The present data show no significant effect of age on the relationship between lean mass, fat mass, BMD, and physical activity. The current relationships are similar to those in elderly patients, except for the relationship between fat mass and BMD among women. For example, the effect of lean mass on BMD was greater in men and premenopausal women than in postmenopausal women [25]. The greater effect of fat mass than lean mass on BMD among postmenopausal women was previously demonstrated [27], and the absence of a correlation between lean mass and BMD was also found among middle-aged men with higher BMIs [28]. In men and women aged >50 years, increased lean mass was associated with BMD, although it did not affect femoral strength index, whereas increased fat mass did not affect BMD and had an adverse effect on femoral strength index [29].

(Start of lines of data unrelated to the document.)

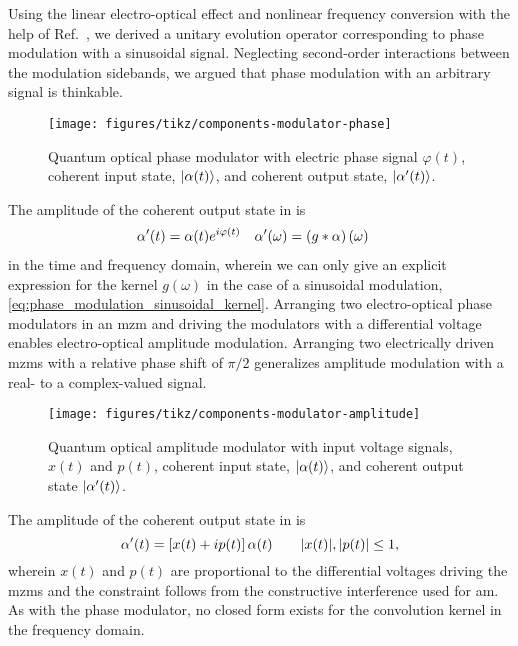Using the linear electro-optical effect and nonlinear frequency conversion with the help of Ref.~\cite{Horoshko2018,QuesadaMejia2015}, we derived a unitary evolution operator corresponding to phase modulation with a sinusoidal signal.
Neglecting second-order interactions between the modulation sidebands, we argued that phase modulation with an arbitrary signal is thinkable.
\begin{figure}[htb]
    \centering
    \texttt{[image: figures/tikz/components-modulator-phase]}
    \caption{Quantum optical phase modulator with electric phase signal $\varphi(t)$, coherent input state, $\lvert\alpha(t)\rangle$, and coherent output state, $\lvert\alpha^\prime(t)\rangle$.}\label{fig:components_modulator_phase}
\end{figure}
The amplitude of the coherent output state in  is
\begin{align}
	\alpha^\prime(t)
	&=
	\alpha(t)
	e^{i\varphi(t)}
	&
	\alpha^\prime(\omega)
	&=
	\left(g\ast\alpha\right)(\omega)
\end{align}
in the time and frequency domain, wherein we can only give an explicit expression for the kernel $g(\omega)$ in the case of a sinusoidal modulation, \cref{eq:phase_modulation_sinusoidal_kernel}.
Arranging two electro-optical phase modulators in an \gls{mzm} and driving the modulators with a differential voltage enables electro-optical amplitude modulation.
Arranging two electrically driven \gls{mzm}s with a relative phase shift of $\pi/2$ generalizes amplitude modulation with a real- to a complex-valued signal.
\begin{figure}[htb]
    \centering
    \texttt{[image: figures/tikz/components-modulator-amplitude]}
    \caption{Quantum optical amplitude modulator with input voltage signals, $x(t)$ and $p(t)$, coherent input state, $\lvert\alpha(t)\rangle$, and coherent output state $\lvert\alpha^\prime(t)\rangle$.}\label{fig:components_modulator_phase}
\end{figure}
The amplitude of the coherent output state in  is
\begin{equation}
	\alpha^\prime(t)
	=
	\left[
		x(t)
		+
		ip(t)
	\right]
	\alpha(t)
	\qquad
	\lvert x(t)\rvert,
	\lvert p(t)\rvert
	\leq
	1
	,
\end{equation}
wherein $x(t)$ and $p(t)$ are proportional to the differential voltages driving the \gls{mzm}s and the constraint follows from the constructive interference used for \gls{am}.
As with the phase modulator, no closed form exists for the convolution kernel in the frequency domain.

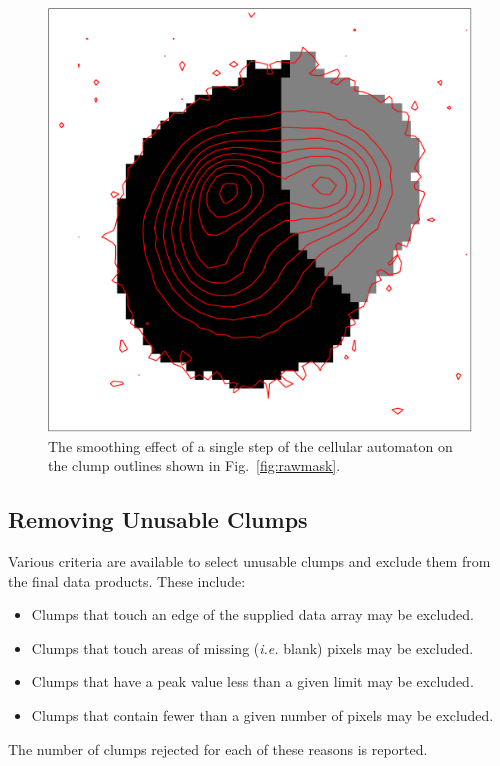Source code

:\documentclass[final,authoryear,5p,times,twocolumn]{elsarticle}
\begin{document}
\begin{figure}
\includegraphics[width=\columnwidth]{cleaned}
\caption{The smoothing effect of a single step of the cellular automaton
on the clump outlines shown in Fig.~\ref{fig:rawmask}.}
\label{fig:cleanedmask}
\end{figure}

\subsection{Removing Unusable Clumps}
Various criteria are available to select unusable clumps and exclude them
from the final data products. These include:

\begin{itemize}
\item Clumps that touch an edge of the supplied data array may be excluded.
\item Clumps that touch areas of missing (\emph{i.e.} blank) pixels may be excluded.
\item Clumps that have a peak value less than a given limit may be excluded.
\item Clumps that contain fewer than a given number of pixels may be excluded.
\end{itemize}

The number of clumps rejected for each of these reasons is reported.
\end{document}
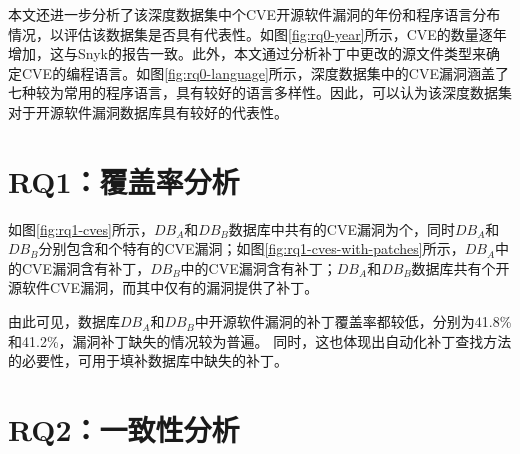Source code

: 本文还进一步分析了该深度数据集中个CVE开源软件漏洞的年份和程序语言分布情况，以评估该数据集是否具有代表性。如图\ref{fig:rq0-year}所示，CVE的数量逐年增加，这与Snyk的报告\cite{Snyk-report}一致。此外，本文通过分析补丁中更改的源文件类型来确定CVE的编程语言。如图\ref{fig:rq0-language}所示，深度数据集中的CVE漏洞涵盖了七种较为常用的程序语言，具有较好的语言多样性。因此，可以认为该深度数据集对于开源软件漏洞数据库具有较好的代表性。


\section{RQ1：覆盖率分析}\label{sec:coverage}

如图\ref{fig:rq1-cves}所示，$DB_A$和$DB_B$数据库中共有的CVE漏洞为个，同时$DB_A$和$DB_B$分别包含和个特有的CVE漏洞；如图\ref{fig:rq1-cves-with-patches}所示，$DB_A$中的CVE漏洞含有补丁，$DB_B$中的CVE漏洞含有补丁；$DB_A$和$DB_B$数据库共有个开源软件CVE漏洞，而其中仅有的漏洞提供了补丁。



由此可见，数据库$DB_A$和$DB_B$中开源软件漏洞的补丁覆盖率都较低，分别为41.8\%和41.2\%，漏洞补丁缺失的情况较为普遍。%
同时，这也体现出自动化补丁查找方法的必要性，可用于填补数据库中缺失的补丁。


\section{RQ2：一致性分析}\label{sec:consistency}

The strength of the present study includes the fact that the participants came from a whole community and different suburbs, with few of them coming from different cities. The reference value of ALM for young Saudi men was used for the first time in this study as a specific population reference. Unlike those in many studies, all the participants in this study were assessed using the same DXA device. The limitations include its nature as a cross-sectional study recruiting a convenience sample whom might be enthusiastic and care of their health, which may not represent the whole community. Future studies are suggested to include women and with longitudinal series of measurements. Inclusion of known markers affecting musculoskeletal health such as irisin may also provide insights in understanding these bone and muscle cross-talk associations in the population [30].

5. Conclusion

In conclusion, physical activity independent of exercise intensity is effective in increased ALM, which partially affects BMD through muscle mass and strength. Although fat mass has a positive relationship with ALM, it was not associated with BMD.

Data Availability

The data used to support the findings of the study are available from the corresponding author upon request.

Conflicts of Interest

The authors declare that there is no conflict of interest regarding the publication of this paper.

Acknowledgments

The authors are highly grateful to the Chair for Biomarkers of Chronic Diseases, Biochemistry Department, College of Science, KSU, and Deanship of Scientific Research for the technical support. This study was funded by Chair for Biomarkers of Chronic Diseases and Deanship of Scientific Research at KSU, Riyadh, Saudi Arabia.